▶ [DATA EXCERPTS]
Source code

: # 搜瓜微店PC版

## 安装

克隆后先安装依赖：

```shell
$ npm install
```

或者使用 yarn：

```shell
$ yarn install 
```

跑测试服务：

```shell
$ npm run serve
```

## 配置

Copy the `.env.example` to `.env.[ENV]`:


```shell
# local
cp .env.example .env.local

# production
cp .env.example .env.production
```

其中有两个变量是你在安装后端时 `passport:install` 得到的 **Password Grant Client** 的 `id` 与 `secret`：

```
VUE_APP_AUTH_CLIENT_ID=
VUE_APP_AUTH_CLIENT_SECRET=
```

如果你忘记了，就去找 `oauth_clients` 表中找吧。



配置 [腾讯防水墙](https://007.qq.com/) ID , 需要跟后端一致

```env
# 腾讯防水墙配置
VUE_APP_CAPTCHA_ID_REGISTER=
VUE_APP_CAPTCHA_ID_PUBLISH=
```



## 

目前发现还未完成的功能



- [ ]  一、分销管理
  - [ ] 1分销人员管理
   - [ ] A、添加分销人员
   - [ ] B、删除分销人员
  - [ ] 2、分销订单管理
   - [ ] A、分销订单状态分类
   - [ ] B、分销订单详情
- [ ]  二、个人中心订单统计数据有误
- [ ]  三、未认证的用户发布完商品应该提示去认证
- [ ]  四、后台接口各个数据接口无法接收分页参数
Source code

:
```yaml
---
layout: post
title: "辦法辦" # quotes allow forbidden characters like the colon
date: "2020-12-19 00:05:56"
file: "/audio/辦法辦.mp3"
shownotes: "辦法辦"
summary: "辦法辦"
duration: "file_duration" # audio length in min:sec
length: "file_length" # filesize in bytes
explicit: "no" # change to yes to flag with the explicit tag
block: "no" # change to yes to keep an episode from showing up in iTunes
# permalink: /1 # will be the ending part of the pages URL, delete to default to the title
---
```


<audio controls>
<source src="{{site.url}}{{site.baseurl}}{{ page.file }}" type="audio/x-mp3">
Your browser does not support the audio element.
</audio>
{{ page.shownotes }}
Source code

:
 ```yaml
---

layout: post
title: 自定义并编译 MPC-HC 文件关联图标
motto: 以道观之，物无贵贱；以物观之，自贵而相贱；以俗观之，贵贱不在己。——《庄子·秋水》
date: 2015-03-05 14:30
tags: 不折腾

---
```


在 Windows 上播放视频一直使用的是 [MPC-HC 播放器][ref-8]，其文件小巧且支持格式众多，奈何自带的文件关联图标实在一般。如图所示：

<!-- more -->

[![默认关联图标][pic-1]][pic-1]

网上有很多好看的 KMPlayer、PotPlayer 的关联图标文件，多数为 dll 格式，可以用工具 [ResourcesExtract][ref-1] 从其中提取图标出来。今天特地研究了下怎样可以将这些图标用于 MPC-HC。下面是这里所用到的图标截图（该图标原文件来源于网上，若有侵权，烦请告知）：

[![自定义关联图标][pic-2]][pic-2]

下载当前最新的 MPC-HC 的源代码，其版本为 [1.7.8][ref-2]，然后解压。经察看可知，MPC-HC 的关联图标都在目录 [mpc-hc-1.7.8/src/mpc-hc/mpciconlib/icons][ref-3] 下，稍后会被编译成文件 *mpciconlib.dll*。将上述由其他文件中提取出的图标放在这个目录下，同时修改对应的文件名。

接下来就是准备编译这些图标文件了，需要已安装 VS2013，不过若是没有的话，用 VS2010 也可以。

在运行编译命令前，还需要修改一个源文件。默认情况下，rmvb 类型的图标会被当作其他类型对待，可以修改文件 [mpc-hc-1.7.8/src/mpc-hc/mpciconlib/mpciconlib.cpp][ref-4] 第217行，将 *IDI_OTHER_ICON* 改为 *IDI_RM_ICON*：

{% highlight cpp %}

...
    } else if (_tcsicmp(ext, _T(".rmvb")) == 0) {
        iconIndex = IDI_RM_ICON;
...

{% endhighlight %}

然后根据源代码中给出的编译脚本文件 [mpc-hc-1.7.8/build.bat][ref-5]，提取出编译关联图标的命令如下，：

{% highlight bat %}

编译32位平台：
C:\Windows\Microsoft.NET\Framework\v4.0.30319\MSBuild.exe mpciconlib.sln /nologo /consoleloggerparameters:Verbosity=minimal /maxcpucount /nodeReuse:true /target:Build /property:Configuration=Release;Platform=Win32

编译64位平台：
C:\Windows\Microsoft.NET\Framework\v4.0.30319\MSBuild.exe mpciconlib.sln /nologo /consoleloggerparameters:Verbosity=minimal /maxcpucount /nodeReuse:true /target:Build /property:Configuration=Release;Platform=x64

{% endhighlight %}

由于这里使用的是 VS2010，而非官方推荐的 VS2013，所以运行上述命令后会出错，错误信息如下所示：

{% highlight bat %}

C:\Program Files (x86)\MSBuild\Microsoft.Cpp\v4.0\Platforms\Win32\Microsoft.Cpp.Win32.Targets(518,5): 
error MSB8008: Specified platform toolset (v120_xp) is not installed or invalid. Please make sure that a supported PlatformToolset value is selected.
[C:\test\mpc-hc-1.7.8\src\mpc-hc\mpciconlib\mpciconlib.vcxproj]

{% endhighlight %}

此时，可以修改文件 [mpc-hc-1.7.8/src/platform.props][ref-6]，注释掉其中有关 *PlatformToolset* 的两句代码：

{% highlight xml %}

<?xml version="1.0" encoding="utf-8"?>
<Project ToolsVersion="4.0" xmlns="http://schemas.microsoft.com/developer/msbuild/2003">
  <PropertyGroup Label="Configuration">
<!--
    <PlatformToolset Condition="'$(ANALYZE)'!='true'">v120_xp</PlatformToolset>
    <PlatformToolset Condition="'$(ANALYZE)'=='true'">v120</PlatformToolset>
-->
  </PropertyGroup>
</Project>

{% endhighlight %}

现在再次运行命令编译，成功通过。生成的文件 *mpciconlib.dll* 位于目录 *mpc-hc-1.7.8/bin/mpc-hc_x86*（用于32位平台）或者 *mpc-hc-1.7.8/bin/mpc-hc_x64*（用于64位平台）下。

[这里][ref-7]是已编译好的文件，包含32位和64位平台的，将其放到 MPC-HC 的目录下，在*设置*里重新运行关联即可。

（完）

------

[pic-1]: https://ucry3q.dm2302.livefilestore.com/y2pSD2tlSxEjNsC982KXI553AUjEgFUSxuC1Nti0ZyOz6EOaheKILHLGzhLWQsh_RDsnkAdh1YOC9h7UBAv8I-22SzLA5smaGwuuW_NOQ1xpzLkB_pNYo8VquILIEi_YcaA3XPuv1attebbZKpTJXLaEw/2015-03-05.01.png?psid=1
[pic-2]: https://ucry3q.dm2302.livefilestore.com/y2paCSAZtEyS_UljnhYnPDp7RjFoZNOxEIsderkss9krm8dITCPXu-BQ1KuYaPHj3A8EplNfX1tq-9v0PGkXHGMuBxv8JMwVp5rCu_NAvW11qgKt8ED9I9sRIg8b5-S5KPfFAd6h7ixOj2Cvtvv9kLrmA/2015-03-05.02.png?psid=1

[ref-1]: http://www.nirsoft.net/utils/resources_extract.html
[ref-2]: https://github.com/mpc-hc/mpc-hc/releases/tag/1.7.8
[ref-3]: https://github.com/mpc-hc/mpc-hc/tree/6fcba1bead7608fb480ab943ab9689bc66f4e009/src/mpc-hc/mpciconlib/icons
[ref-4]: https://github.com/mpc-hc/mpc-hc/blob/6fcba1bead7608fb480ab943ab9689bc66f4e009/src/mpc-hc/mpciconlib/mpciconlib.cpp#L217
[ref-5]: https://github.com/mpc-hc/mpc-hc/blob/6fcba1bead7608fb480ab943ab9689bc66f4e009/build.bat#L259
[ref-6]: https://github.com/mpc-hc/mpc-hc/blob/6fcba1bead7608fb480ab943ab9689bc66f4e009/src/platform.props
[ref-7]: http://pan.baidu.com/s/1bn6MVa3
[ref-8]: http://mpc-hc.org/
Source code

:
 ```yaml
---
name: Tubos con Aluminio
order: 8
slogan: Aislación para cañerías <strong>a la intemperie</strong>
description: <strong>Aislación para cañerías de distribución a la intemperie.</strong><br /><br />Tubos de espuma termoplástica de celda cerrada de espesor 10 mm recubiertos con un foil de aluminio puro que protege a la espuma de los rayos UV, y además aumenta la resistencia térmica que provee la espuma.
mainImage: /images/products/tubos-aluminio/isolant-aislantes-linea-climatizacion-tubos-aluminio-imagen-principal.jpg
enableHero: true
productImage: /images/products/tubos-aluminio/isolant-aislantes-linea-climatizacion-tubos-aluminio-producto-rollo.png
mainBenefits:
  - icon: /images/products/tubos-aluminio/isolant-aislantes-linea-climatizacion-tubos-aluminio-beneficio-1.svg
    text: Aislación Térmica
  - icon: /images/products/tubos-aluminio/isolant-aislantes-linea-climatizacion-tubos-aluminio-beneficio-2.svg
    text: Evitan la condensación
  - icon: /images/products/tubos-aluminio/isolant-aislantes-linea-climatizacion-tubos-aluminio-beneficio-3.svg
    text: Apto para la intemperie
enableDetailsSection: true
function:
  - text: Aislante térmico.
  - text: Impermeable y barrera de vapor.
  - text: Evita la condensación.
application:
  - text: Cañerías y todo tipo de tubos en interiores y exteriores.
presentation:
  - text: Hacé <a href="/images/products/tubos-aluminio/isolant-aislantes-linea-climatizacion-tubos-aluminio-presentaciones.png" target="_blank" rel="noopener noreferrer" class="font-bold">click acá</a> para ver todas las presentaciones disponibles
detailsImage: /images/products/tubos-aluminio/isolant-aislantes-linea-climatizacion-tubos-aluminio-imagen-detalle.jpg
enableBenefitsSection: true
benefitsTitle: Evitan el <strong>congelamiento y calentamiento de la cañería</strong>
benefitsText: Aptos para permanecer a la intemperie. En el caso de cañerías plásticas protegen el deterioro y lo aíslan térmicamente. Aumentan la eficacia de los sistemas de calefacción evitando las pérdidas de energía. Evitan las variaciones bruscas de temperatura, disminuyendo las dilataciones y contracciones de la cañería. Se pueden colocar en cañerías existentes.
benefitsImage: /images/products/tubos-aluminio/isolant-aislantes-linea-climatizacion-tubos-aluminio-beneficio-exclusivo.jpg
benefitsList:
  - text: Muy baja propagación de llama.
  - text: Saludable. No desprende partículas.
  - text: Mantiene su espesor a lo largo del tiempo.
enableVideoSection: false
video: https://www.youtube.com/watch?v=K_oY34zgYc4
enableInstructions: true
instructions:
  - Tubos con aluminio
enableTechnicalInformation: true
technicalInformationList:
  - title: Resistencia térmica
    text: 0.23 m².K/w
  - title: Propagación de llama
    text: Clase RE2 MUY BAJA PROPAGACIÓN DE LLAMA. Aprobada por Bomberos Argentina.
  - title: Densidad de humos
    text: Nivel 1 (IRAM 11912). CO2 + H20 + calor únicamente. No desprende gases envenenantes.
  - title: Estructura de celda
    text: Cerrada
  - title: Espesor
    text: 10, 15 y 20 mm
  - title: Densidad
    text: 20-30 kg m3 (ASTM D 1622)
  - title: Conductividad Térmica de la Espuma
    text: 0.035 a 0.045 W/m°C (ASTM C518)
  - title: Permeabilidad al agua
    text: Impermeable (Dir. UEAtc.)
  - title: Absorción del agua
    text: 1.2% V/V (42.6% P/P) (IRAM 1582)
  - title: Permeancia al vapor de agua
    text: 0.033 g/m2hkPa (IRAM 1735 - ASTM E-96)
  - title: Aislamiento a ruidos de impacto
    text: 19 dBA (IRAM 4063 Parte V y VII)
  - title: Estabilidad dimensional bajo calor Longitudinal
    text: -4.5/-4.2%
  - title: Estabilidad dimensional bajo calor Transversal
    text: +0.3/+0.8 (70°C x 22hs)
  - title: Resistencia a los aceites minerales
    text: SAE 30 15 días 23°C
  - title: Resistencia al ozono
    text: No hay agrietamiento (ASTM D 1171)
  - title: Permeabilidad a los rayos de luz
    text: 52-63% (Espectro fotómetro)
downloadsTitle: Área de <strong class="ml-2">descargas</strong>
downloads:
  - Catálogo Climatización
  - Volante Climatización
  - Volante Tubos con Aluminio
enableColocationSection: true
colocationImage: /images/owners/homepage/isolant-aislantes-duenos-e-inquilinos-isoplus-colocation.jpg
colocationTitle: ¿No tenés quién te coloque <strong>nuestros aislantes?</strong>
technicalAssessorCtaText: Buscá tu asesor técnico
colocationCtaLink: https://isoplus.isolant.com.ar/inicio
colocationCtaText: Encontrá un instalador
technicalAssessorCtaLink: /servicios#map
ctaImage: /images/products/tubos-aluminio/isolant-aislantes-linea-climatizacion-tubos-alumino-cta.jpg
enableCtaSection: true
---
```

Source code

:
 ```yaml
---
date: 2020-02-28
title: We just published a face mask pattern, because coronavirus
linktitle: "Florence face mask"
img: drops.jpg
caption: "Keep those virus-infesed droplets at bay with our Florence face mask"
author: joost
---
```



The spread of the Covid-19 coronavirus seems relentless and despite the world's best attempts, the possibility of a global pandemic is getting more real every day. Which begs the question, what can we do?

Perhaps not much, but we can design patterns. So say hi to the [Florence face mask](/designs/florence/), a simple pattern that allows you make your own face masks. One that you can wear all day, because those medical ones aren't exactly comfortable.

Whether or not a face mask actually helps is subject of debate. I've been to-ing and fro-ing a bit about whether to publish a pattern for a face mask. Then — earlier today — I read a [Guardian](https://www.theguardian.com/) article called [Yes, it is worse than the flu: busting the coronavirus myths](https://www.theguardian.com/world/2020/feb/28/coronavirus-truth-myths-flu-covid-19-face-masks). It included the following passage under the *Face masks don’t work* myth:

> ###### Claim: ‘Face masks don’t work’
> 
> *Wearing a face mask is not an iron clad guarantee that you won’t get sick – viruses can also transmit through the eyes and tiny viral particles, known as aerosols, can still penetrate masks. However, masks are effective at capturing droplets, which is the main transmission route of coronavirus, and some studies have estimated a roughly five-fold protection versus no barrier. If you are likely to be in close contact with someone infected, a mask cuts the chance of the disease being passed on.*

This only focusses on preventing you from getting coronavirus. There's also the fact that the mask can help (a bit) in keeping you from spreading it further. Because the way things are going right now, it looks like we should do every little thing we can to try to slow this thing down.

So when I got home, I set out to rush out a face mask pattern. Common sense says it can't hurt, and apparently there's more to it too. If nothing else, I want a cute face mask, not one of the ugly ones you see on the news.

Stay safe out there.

▶ [TASK PROMPT]
Copy out each line of the listing that holds the string "change".

▶ [WRITTEN RESPONSE]
explicit: "no" # change to yes to flag with the explicit tag
block: "no" # change to yes to keep an episode from showing up in iTunes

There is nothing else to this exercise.